East Hampton Town has given its blessing to a second spat-on-shell oyster reef restoration project in Lake Montauk, proposed by the Cornell Cooperative Extension’s Back to the Bays program.
The pilot program, to be undertaken on town-owned bottomlands on the east side of the lake, will be its second such oyster reef. The first, also proposed by Back to the Bays, installed more than 100,000 spat-on-shell oysters in waters off Gurney’s Star Island Resort in 2020.
On Nov. 3 the town board endorsed the new proposal, noting that the project was part of a “larger effort for long-term restoration of aquatic benefits in Lake Montauk, which has benefits for both coastal resiliency and water quality improvement.” Board members pledged to provide a letter of support to the nonprofit Riverhead-based cooperative extension, endorsing its application for approval to the State Department of Conservation.
The D.E.C.’s anticipated go-ahead is the last hurdle before the project can proceed. “We’re waiting for final approval from the D.E.C., said Kate Rossi-Snook, the Back to the Bays aquaculture coordinator.
The environmental benefits of the proposed oyster reef are multifold, said Ms.
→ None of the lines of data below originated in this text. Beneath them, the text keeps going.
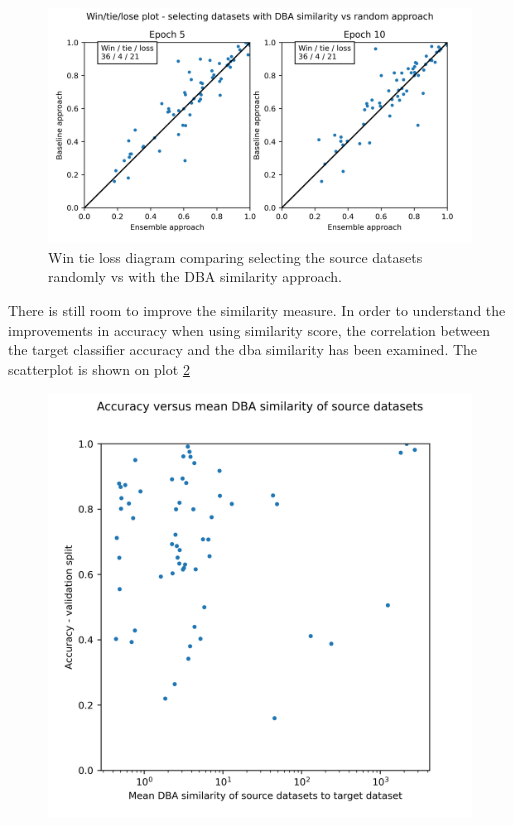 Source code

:\documentclass[a4paper,11pt,twoside]{report}
\theoremstyle{definition}
\begin{document}
\FloatBarrier
\begin{figure}[h!t]
\centering
\includegraphics[width=17cm]{imgs/dba_vs_random/win_tie_lose_epoch.png}
\caption{Win tie loss diagram comparing selecting the source datasets randomly vs with the DBA similarity approach.}
\label{fig:random_vs_dba_win_tie_loss}
\end{figure}
\FloatBarrier
There is still room to improve the similarity measure. In order to understand the improvements in accuracy when using similarity score, the correlation between the target classifier accuracy and the dba similarity has been examined. The scatterplot is shown on plot \ref{fig:acc_vs_dba_sim}
\FloatBarrier
\begin{figure}[h!t]
\centering
\includegraphics[width=17cm]{imgs/ensemble/accuracy_vs_mean_dba_sim.png}
\caption{}
\label{fig:acc_vs_dba_sim}
\end{figure}
\FloatBarrier
\end{document}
Rossi-Snook, to say nothing of the delectable bivalve’s slurp-worthy appeal. The reef-restoration process starts in a remote setting, in a Riverhead tank, using oyster and clam shells collected from restaurants.
The recycled shells are placed in mesh bags. When the oysters are ready to “set,” oyster larvae are added to the tank, “along with micro-algae that they like to eat,” Ms. Rossi-Snook said.
Within a week, she said, the larvae affix themselves to the shells, where they grow and “produce this 3-D structure that creates the reef. It’s like a coral reef, just not as colorful.” The reef, she said, provides all sorts of “nooks and crannies where fish can hide.”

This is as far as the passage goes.